REQUIRED WORK: Every entry needs to appear again exactly as written below.

(Dataset records)
* * *

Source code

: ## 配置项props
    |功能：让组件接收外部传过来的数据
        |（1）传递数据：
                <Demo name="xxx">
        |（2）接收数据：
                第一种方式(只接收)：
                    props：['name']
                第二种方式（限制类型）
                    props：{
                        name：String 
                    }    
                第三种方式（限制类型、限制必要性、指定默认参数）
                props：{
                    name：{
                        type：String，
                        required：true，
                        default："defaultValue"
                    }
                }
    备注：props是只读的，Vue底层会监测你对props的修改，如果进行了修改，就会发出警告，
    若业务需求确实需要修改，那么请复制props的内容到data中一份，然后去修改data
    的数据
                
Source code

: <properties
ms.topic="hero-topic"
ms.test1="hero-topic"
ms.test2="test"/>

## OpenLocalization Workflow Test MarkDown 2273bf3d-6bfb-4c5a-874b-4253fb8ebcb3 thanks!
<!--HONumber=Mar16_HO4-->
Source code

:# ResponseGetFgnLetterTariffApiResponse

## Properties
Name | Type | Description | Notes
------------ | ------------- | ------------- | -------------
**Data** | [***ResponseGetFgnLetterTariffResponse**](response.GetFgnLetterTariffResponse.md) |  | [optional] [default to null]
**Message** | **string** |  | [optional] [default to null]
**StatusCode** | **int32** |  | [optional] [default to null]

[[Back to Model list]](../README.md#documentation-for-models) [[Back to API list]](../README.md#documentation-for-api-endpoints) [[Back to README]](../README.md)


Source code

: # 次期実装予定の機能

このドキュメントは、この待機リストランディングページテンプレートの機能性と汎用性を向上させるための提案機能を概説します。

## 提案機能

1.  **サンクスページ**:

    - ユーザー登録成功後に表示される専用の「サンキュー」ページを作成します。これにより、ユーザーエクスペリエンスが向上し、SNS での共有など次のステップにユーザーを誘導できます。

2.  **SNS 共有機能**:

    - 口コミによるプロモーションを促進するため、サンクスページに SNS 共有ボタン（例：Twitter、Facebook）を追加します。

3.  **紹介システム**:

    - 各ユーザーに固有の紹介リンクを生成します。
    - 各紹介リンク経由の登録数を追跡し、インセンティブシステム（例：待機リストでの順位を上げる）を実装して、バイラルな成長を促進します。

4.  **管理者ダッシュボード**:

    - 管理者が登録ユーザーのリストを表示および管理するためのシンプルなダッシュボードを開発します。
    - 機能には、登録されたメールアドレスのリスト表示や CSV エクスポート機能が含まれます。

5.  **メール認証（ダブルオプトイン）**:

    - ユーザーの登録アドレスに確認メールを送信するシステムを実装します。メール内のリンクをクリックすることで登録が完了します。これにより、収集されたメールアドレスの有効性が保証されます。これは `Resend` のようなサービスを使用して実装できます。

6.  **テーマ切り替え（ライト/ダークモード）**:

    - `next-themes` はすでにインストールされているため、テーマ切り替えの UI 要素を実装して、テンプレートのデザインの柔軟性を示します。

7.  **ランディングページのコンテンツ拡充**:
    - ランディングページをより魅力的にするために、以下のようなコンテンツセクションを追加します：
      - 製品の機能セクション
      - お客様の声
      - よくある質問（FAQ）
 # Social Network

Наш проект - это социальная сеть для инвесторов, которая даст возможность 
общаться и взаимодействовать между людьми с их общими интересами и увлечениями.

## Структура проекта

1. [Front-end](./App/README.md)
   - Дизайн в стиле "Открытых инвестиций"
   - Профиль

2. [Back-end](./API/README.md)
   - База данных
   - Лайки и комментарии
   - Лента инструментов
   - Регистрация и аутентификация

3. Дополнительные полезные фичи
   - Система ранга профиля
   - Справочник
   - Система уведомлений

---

* * *

TASK SOLUTION:
Source code

: ## 配置项props
    |功能：让组件接收外部传过来的数据
        |（1）传递数据：
                <Demo name="xxx">
        |（2）接收数据：
                第一种方式(只接收)：
                    props：['name']
                第二种方式（限制类型）
                    props：{
                        name：String 
                    }    
                第三种方式（限制类型、限制必要性、指定默认参数）
                props：{
                    name：{
                        type：String，
                        required：true，
                        default："defaultValue"
                    }
                }
    备注：props是只读的，Vue底层会监测你对props的修改，如果进行了修改，就会发出警告，
    若业务需求确实需要修改，那么请复制props的内容到data中一份，然后去修改data
    的数据
                
Source code

: <properties
ms.topic="hero-topic"
ms.test1="hero-topic"
ms.test2="test"/>

## OpenLocalization Workflow Test MarkDown 2273bf3d-6bfb-4c5a-874b-4253fb8ebcb3 thanks!
<!--HONumber=Mar16_HO4-->
Source code

:# ResponseGetFgnLetterTariffApiResponse

## Properties
Name | Type | Description | Notes
------------ | ------------- | ------------- | -------------
**Data** | [***ResponseGetFgnLetterTariffResponse**](response.GetFgnLetterTariffResponse.md) |  | [optional] [default to null]
**Message** | **string** |  | [optional] [default to null]
**StatusCode** | **int32** |  | [optional] [default to null]

[[Back to Model list]](../README.md#documentation-for-models) [[Back to API list]](../README.md#documentation-for-api-endpoints) [[Back to README]](../README.md)


Source code

: # 次期実装予定の機能

このドキュメントは、この待機リストランディングページテンプレートの機能性と汎用性を向上させるための提案機能を概説します。

## 提案機能

1.  **サンクスページ**:

    - ユーザー登録成功後に表示される専用の「サンキュー」ページを作成します。これにより、ユーザーエクスペリエンスが向上し、SNS での共有など次のステップにユーザーを誘導できます。

2.  **SNS 共有機能**:

    - 口コミによるプロモーションを促進するため、サンクスページに SNS 共有ボタン（例：Twitter、Facebook）を追加します。

3.  **紹介システム**:

    - 各ユーザーに固有の紹介リンクを生成します。
    - 各紹介リンク経由の登録数を追跡し、インセンティブシステム（例：待機リストでの順位を上げる）を実装して、バイラルな成長を促進します。

4.  **管理者ダッシュボード**:

    - 管理者が登録ユーザーのリストを表示および管理するためのシンプルなダッシュボードを開発します。
    - 機能には、登録されたメールアドレスのリスト表示や CSV エクスポート機能が含まれます。

5.  **メール認証（ダブルオプトイン）**:

    - ユーザーの登録アドレスに確認メールを送信するシステムを実装します。メール内のリンクをクリックすることで登録が完了します。これにより、収集されたメールアドレスの有効性が保証されます。これは `Resend` のようなサービスを使用して実装できます。

6.  **テーマ切り替え（ライト/ダークモード）**:

    - `next-themes` はすでにインストールされているため、テーマ切り替えの UI 要素を実装して、テンプレートのデザインの柔軟性を示します。

7.  **ランディングページのコンテンツ拡充**:
    - ランディングページをより魅力的にするために、以下のようなコンテンツセクションを追加します：
      - 製品の機能セクション
      - お客様の声
      - よくある質問（FAQ）
 # Social Network

Наш проект - это социальная сеть для инвесторов, которая даст возможность 
общаться и взаимодействовать между людьми с их общими интересами и увлечениями.

## Структура проекта

1. [Front-end](./App/README.md)
   - Дизайн в стиле "Открытых инвестиций"
   - Профиль

2. [Back-end](./API/README.md)
   - База данных
   - Лайки и комментарии
   - Лента инструментов
   - Регистрация и аутентификация

3. Дополнительные полезные фичи
   - Система ранга профиля
   - Справочник
   - Система уведомлений

---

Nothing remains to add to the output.